Oops, where did the poem go?

It went to enter a contest. Assuming it doesn't win (a reasonable assumption), it will be back.

Sunday, January 13, 2008

Junk: It's All in the Perception


I've been posting photos of old silver on a message board where the members have been generously identifying them for me. The pieces were getting oohs and aahs until I posted the picture of this berry spoon.

I posted it rather proudly. The spoon is large and heavy, and has an almost soft feel to it. It has been special to me ever since I received it as a wedding gift over 40 years ago from a special woman.

"Junk!" the silver mavens declared when they saw it. Junk? How could a heavy piece of sterling silver be junk? Easy, apparently. They explained that the person who bought it probably thought it was a good piece, and it was indeed sterling. But it was mass produced, the pattern of the bowl stolen from another, and the handle lacking detail. When I received that spoon I wondered why it had so little detail. I thought maybe I'd been given an antique. Shows you how much I know.

Good thing it has lots of sentimental value. The special woman's name was Margaret Cobb, and she was a geologist long before women were geologists. My dad worked for an oil company, and after my mother died when I was nine he took me to work with him on occasion. I realize now that those were probably the days he didn't have someone to watch me at home, but at the time I thought he just liked to take me along. He was that kind of father.

I usually spent a good part of each day with Miss Cobb. She was in charge of the corporate library. She was a soft-spoken southern woman, to all appearances rather fragile, but she knew a ton about a lot of things, and the rocks and minerals in her office could keep me fascinated for hours.
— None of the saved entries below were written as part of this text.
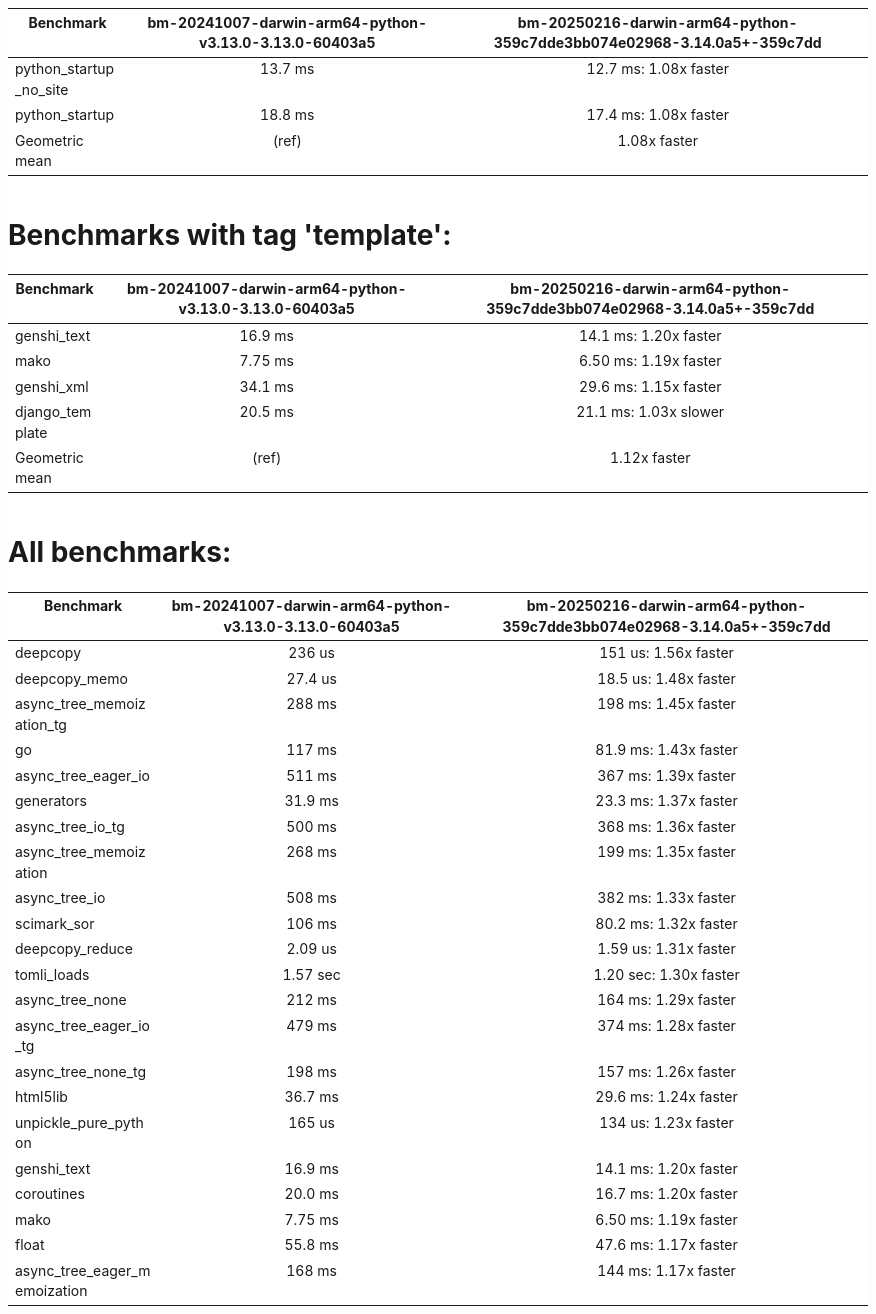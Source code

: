 | Benchmark              | bm-20241007-darwin-arm64-python-v3.13.0-3.13.0-60403a5 | bm-20250216-darwin-arm64-python-359c7dde3bb074e02968-3.14.0a5+-359c7dd |
|------------------------|:------------------------------------------------------:|:----------------------------------------------------------------------:|
| python_startup_no_site | 13.7 ms                                                | 12.7 ms: 1.08x faster                                                  |
| python_startup         | 18.8 ms                                                | 17.4 ms: 1.08x faster                                                  |
| Geometric mean         | (ref)                                                  | 1.08x faster                                                           |

Benchmarks with tag 'template':
===============================

| Benchmark       | bm-20241007-darwin-arm64-python-v3.13.0-3.13.0-60403a5 | bm-20250216-darwin-arm64-python-359c7dde3bb074e02968-3.14.0a5+-359c7dd |
|-----------------|:------------------------------------------------------:|:----------------------------------------------------------------------:|
| genshi_text     | 16.9 ms                                                | 14.1 ms: 1.20x faster                                                  |
| mako            | 7.75 ms                                                | 6.50 ms: 1.19x faster                                                  |
| genshi_xml      | 34.1 ms                                                | 29.6 ms: 1.15x faster                                                  |
| django_template | 20.5 ms                                                | 21.1 ms: 1.03x slower                                                  |
| Geometric mean  | (ref)                                                  | 1.12x faster                                                           |

All benchmarks:
===============

| Benchmark                        | bm-20241007-darwin-arm64-python-v3.13.0-3.13.0-60403a5 | bm-20250216-darwin-arm64-python-359c7dde3bb074e02968-3.14.0a5+-359c7dd |
|----------------------------------|:------------------------------------------------------:|:----------------------------------------------------------------------:|
| deepcopy                         | 236 us                                                 | 151 us: 1.56x faster                                                   |
| deepcopy_memo                    | 27.4 us                                                | 18.5 us: 1.48x faster                                                  |
| async_tree_memoization_tg        | 288 ms                                                 | 198 ms: 1.45x faster                                                   |
| go                               | 117 ms                                                 | 81.9 ms: 1.43x faster                                                  |
| async_tree_eager_io              | 511 ms                                                 | 367 ms: 1.39x faster                                                   |
| generators                       | 31.9 ms                                                | 23.3 ms: 1.37x faster                                                  |
| async_tree_io_tg                 | 500 ms                                                 | 368 ms: 1.36x faster                                                   |
| async_tree_memoization           | 268 ms                                                 | 199 ms: 1.35x faster                                                   |
| async_tree_io                    | 508 ms                                                 | 382 ms: 1.33x faster                                                   |
| scimark_sor                      | 106 ms                                                 | 80.2 ms: 1.32x faster                                                  |
| deepcopy_reduce                  | 2.09 us                                                | 1.59 us: 1.31x faster                                                  |
| tomli_loads                      | 1.57 sec                                               | 1.20 sec: 1.30x faster                                                 |
| async_tree_none                  | 212 ms                                                 | 164 ms: 1.29x faster                                                   |
| async_tree_eager_io_tg           | 479 ms                                                 | 374 ms: 1.28x faster                                                   |
| async_tree_none_tg               | 198 ms                                                 | 157 ms: 1.26x faster                                                   |
| html5lib                         | 36.7 ms                                                | 29.6 ms: 1.24x faster                                                  |
| unpickle_pure_python             | 165 us                                                 | 134 us: 1.23x faster                                                   |
| genshi_text                      | 16.9 ms                                                | 14.1 ms: 1.20x faster                                                  |
| coroutines                       | 20.0 ms                                                | 16.7 ms: 1.20x faster                                                  |
| mako                             | 7.75 ms                                                | 6.50 ms: 1.19x faster                                                  |
| float                            | 55.8 ms                                                | 47.6 ms: 1.17x faster                                                  |
| async_tree_eager_memoization     | 168 ms                                                 | 144 ms: 1.17x faster                                                   |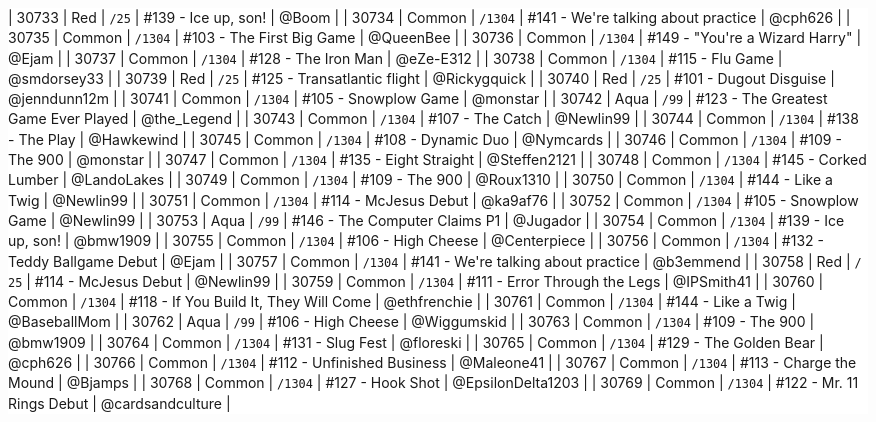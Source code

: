 | 30733 | Red | `/25` | #139 - Ice up, son! | \@Boom |
| 30734 | Common | `/1304` | #141 - We&#039;re talking about practice | \@cph626 |
| 30735 | Common | `/1304` | #103 - The First Big Game  | \@QueenBee |
| 30736 | Common | `/1304` | #149 - &quot;You&#039;re a Wizard Harry&quot; | \@Ejam |
| 30737 | Common | `/1304` | #128 - The Iron Man  | \@eZe-E312 |
| 30738 | Common | `/1304` | #115 - Flu Game | \@smdorsey33 |
| 30739 | Red | `/25` | #125 - Transatlantic flight | \@Rickygquick |
| 30740 | Red | `/25` | #101 - Dugout Disguise  | \@jenndunn12m |
| 30741 | Common | `/1304` | #105 - Snowplow Game | \@monstar |
| 30742 | Aqua | `/99` | #123 - The Greatest Game Ever Played | \@the_Legend |
| 30743 | Common | `/1304` | #107 - The Catch | \@Newlin99 |
| 30744 | Common | `/1304` | #138 - The Play | \@Hawkewind |
| 30745 | Common | `/1304` | #108 - Dynamic Duo | \@Nymcards |
| 30746 | Common | `/1304` | #109 - The 900 | \@monstar |
| 30747 | Common | `/1304` | #135 - Eight Straight | \@Steffen2121 |
| 30748 | Common | `/1304` | #145 - Corked Lumber | \@LandoLakes |
| 30749 | Common | `/1304` | #109 - The 900 | \@Roux1310 |
| 30750 | Common | `/1304` | #144 - Like a Twig | \@Newlin99 |
| 30751 | Common | `/1304` | #114 - McJesus Debut | \@ka9af76 |
| 30752 | Common | `/1304` | #105 - Snowplow Game | \@Newlin99 |
| 30753 | Aqua | `/99` | #146 - The Computer Claims P1 | \@Jugador |
| 30754 | Common | `/1304` | #139 - Ice up, son! | \@bmw1909 |
| 30755 | Common | `/1304` | #106 - High Cheese  | \@Centerpiece |
| 30756 | Common | `/1304` | #132 - Teddy Ballgame Debut | \@Ejam |
| 30757 | Common | `/1304` | #141 - We&#039;re talking about practice | \@b3emmend |
| 30758 | Red | `/25` | #114 - McJesus Debut | \@Newlin99 |
| 30759 | Common | `/1304` | #111 - Error Through the Legs | \@IPSmith41 |
| 30760 | Common | `/1304` | #118 - If You Build It, They Will Come | \@ethfrenchie |
| 30761 | Common | `/1304` | #144 - Like a Twig | \@BaseballMom |
| 30762 | Aqua | `/99` | #106 - High Cheese  | \@Wiggumskid |
| 30763 | Common | `/1304` | #109 - The 900 | \@bmw1909 |
| 30764 | Common | `/1304` | #131 - Slug Fest | \@floreski |
| 30765 | Common | `/1304` | #129 - The Golden Bear | \@cph626 |
| 30766 | Common | `/1304` | #112 - Unfinished Business | \@Maleone41 |
| 30767 | Common | `/1304` | #113 - Charge the Mound | \@Bjamps |
| 30768 | Common | `/1304` | #127 - Hook Shot | \@EpsilonDelta1203 |
| 30769 | Common | `/1304` | #122 - Mr. 11 Rings Debut | \@cardsandculture |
She took me for a walk in downtown New York and told me how garnets could still be found in the streets.

My memories of Miss Cobb are among the most vivid and the most comforting from a terribly difficult time. I found her much later—when I was 30—but I don't remember how. She was quite elderly by that time, and living in Norfolk, Virginia. We exchanged some letters, and she still had the marvelous spidery handwriting I remembered from my childhood. Her brother notified me when she died.

I'll be selling some silver this winter, pieces that have sat in drawers or cupboards or boxes for too long. But I'm not selling everything. One piece, at least, will get polished and used. Quite proudly.